The Department and Committee accepted her preferred terminlogy.
Mr Bassett noted that the clause needed to be revisited after the Committee had reached its decision on various policy issues.
Ms Jacqui Gallinetti, Coordinator: Child Justice Alliance, contended that the majority of the Non Governmental Organisations (NGOs) opposed this clause. They asserted that the clause should be deleted in its entirety because diversion should always be a possibility for children, subject to the National Prosecuting Authority (NPA) guidelines.
Adv C Johnson (ANC) stated that South African law did not prohibit diversion for adults in sexual offences. Accordingly, she reasoned that this clause amounted to unequal treatment because diversion for children was limited in this instance.
Mr Carrim argued that where diversion was not restricted for adults, it did not necessarily follow that the same should apply for children. He said that, unlike adults, children were afforded many rights and protection in the Bill.
Mr Jeffery insisted that children should not be placed in a worse position than adults. He sought clarity on the NPA’s guidelines regarding diversion.
Mr Kombisa Mbakaza, Senior State Advocate: NPA, clarified that diversion was inappropriate for certain serious offences unless there were exceptional circumstances.
Mr Jeffrey asked if there was anything in that clause that should remain, if the Committee decided to go the route of the NPA guidelines.
Mr Bassett responded that the clause would not remain if the Committee adopted the position that all children should be considered for diversion.
The Committee decided to revisit this clause after thrashing out the policy issues.
Ms Gallinetti objected to the allocation of a maximum time period for diversion options. She motivated that all children did not respond the same to behavioural intervention. Some children took longer to achieve outcomes than others. Instead, she reckoned that the Bill provide for a minimum period for which a child must be in a diversion programme and leave it to the discretion of the courts to extend that period if need be. For that reason, she wondered whether the Bill accommodated a scenario where a service provider indicated that a child required more intervention.
Adv Shireen Said, Chief Director: Vulnerable Groups, DoJ, replied that the latter concern could be accommodated in the policy framework.
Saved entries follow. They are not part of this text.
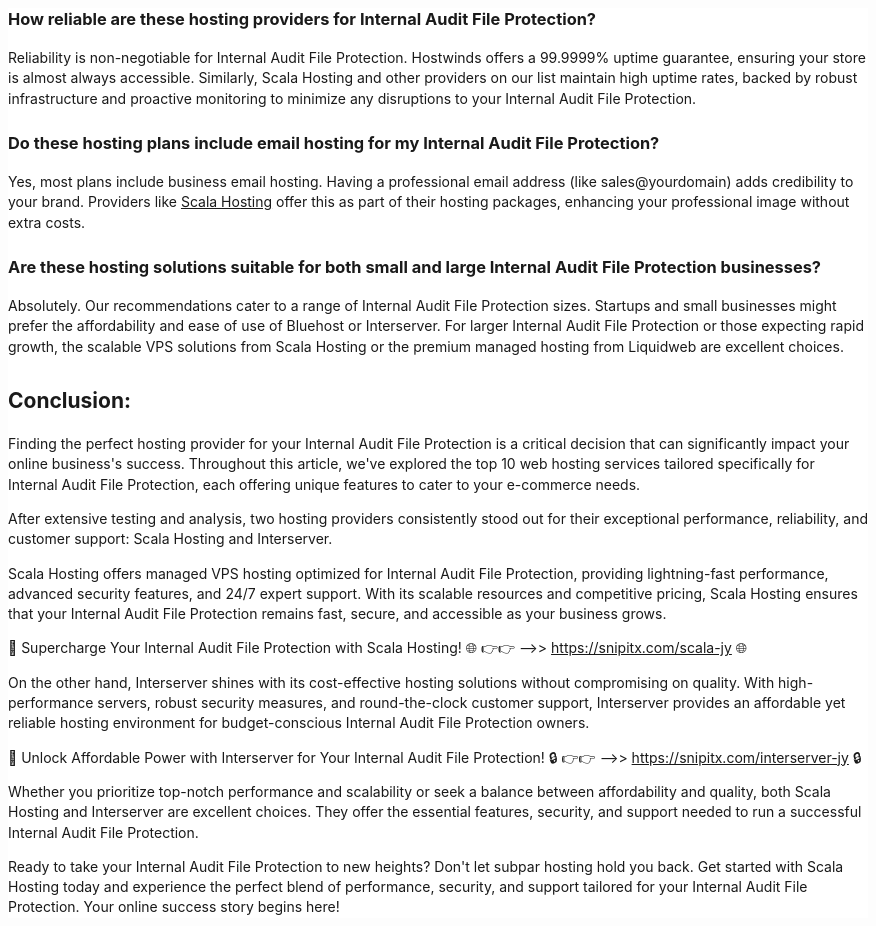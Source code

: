 ### How reliable are these hosting providers for Internal Audit File Protection? 
Reliability is non-negotiable for Internal Audit File Protection. Hostwinds offers a 99.9999% uptime guarantee, ensuring your store is almost always accessible. Similarly, Scala Hosting and other providers on our list maintain high uptime rates, backed by robust infrastructure and proactive monitoring to minimize any disruptions to your Internal Audit File Protection.

### Do these hosting plans include email hosting for my Internal Audit File Protection? 
Yes, most plans include business email hosting. Having a professional email address (like sales@yourdomain) adds credibility to your brand. Providers like [Scala Hosting](https://snipitx.com/scala-jy) offer this as part of their hosting packages, enhancing your professional image without extra costs.

### Are these hosting solutions suitable for both small and large Internal Audit File Protection businesses? 
Absolutely. Our recommendations cater to a range of Internal Audit File Protection sizes. Startups and small businesses might prefer the affordability and ease of use of Bluehost or Interserver. For larger Internal Audit File Protection or those expecting rapid growth, the scalable VPS solutions from Scala Hosting or the premium managed hosting from Liquidweb are excellent choices.

## Conclusion:

Finding the perfect hosting provider for your Internal Audit File Protection is a critical decision that can significantly impact your online business's success. Throughout this article, we've explored the top 10 web hosting services tailored specifically for Internal Audit File Protection, each offering unique features to cater to your e-commerce needs.

After extensive testing and analysis, two hosting providers consistently stood out for their exceptional performance, reliability, and customer support: Scala Hosting and Interserver.

Scala Hosting offers managed VPS hosting optimized for Internal Audit File Protection, providing lightning-fast performance, advanced security features, and 24/7 expert support. With its scalable resources and competitive pricing, Scala Hosting ensures that your Internal Audit File Protection remains fast, secure, and accessible as your business grows.

🚀 Supercharge Your Internal Audit File Protection with Scala Hosting! 🌐
👉👉 -->> https://snipitx.com/scala-jy 🌐

On the other hand, Interserver shines with its cost-effective hosting solutions without compromising on quality. With high-performance servers, robust security measures, and round-the-clock customer support, Interserver provides an affordable yet reliable hosting environment for budget-conscious Internal Audit File Protection owners.

💸 Unlock Affordable Power with Interserver for Your Internal Audit File Protection! 🔒
👉👉 -->> https://snipitx.com/interserver-jy 🔒

Whether you prioritize top-notch performance and scalability or seek a balance between affordability and quality, both Scala Hosting and Interserver are excellent choices. They offer the essential features, security, and support needed to run a successful Internal Audit File Protection.

Ready to take your Internal Audit File Protection to new heights? Don't let subpar hosting hold you back. Get started with Scala Hosting today and experience the perfect blend of performance, security, and support tailored for your Internal Audit File Protection. Your online success story begins here!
Dr Skelton disagreed with the NGO’s position and felt that a maximum period was better than a minimum one.
Mr Carrim preferred the prescription of a maximum diversion period.
Mr Jeffery indicated that he was uncomfortable with the prescription of maximum time periods and claimed that this would provide magistrates with an opportunity to allow diversion options of a longer period. The circumstances of a case should determine which diversion options must be followed without setting out (diversion option) levels in the Bill.
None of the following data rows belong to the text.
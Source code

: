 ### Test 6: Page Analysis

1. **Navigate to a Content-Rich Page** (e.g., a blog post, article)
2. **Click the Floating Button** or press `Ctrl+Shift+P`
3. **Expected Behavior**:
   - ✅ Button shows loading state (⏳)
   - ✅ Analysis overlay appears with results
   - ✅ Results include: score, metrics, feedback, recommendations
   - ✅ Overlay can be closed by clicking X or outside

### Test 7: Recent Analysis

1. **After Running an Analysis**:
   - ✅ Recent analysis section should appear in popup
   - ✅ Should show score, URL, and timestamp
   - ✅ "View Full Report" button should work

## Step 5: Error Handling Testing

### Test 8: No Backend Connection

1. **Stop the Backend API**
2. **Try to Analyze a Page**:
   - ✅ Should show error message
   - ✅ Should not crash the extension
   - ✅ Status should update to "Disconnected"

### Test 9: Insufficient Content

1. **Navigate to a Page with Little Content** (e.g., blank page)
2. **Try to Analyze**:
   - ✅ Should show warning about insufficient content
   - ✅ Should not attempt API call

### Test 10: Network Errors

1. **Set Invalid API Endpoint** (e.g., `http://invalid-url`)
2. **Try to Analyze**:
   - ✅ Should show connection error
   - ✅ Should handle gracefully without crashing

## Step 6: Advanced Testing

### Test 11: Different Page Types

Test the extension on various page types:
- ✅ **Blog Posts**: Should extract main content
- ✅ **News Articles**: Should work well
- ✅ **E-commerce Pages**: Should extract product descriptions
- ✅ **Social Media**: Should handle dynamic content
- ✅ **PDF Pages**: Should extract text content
Adv Johnson asserted that all children were different and therefore their developmental needs were also different. She could not understand why the Department wanted to be so prescriptive and not leave it in the court’s discretion to decide on the diversion period.
Mr Jeffery noted that there was a significant overlap between the level 1 and level 2 diversion options outlined in the clause. Consequently, he asked about the distinction between the two categories.
Mr Bassett remarked that the 2002 version of the Bill had three levels, which were collapsed into two in the current Bill.
Ms Lirette Louw, Researcher: DoJ, indicated that the South African Law Reform Commission’s Report had specifically considered the issue of levels of diversion. The main aim of this was to ensure some degree of proportionality so that a first offender of a sexual offence did not attract a disproportionately severe set of conditions and obligations.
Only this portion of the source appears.